Write out again, please, the records below from the first line to the line holding "## Ingredients", inclusive, and nothing else.

# Given records
+ + +
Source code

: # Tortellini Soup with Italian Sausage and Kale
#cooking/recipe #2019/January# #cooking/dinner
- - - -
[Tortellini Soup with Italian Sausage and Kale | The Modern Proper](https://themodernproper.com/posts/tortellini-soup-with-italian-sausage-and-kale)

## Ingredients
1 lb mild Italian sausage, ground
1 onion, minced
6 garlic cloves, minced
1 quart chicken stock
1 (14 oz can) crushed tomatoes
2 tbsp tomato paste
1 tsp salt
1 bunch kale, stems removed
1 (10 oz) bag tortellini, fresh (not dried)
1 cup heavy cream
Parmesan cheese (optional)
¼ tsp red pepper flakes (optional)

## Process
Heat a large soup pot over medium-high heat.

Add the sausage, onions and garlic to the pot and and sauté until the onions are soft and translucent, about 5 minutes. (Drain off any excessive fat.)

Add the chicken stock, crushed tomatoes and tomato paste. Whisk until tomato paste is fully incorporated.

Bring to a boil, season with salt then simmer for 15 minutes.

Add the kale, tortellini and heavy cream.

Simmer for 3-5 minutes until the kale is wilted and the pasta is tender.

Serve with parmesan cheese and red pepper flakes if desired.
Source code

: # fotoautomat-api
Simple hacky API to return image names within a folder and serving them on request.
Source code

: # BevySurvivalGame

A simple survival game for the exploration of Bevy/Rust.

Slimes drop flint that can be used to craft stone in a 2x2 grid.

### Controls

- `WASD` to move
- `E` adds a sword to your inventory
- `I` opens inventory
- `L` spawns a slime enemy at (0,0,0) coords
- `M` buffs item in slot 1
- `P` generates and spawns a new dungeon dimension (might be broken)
+ + +
# Problem solution
Source code

: # Tortellini Soup with Italian Sausage and Kale
#cooking/recipe #2019/January# #cooking/dinner
- - - -
[Tortellini Soup with Italian Sausage and Kale | The Modern Proper](https://themodernproper.com/posts/tortellini-soup-with-italian-sausage-and-kale)

## Ingredients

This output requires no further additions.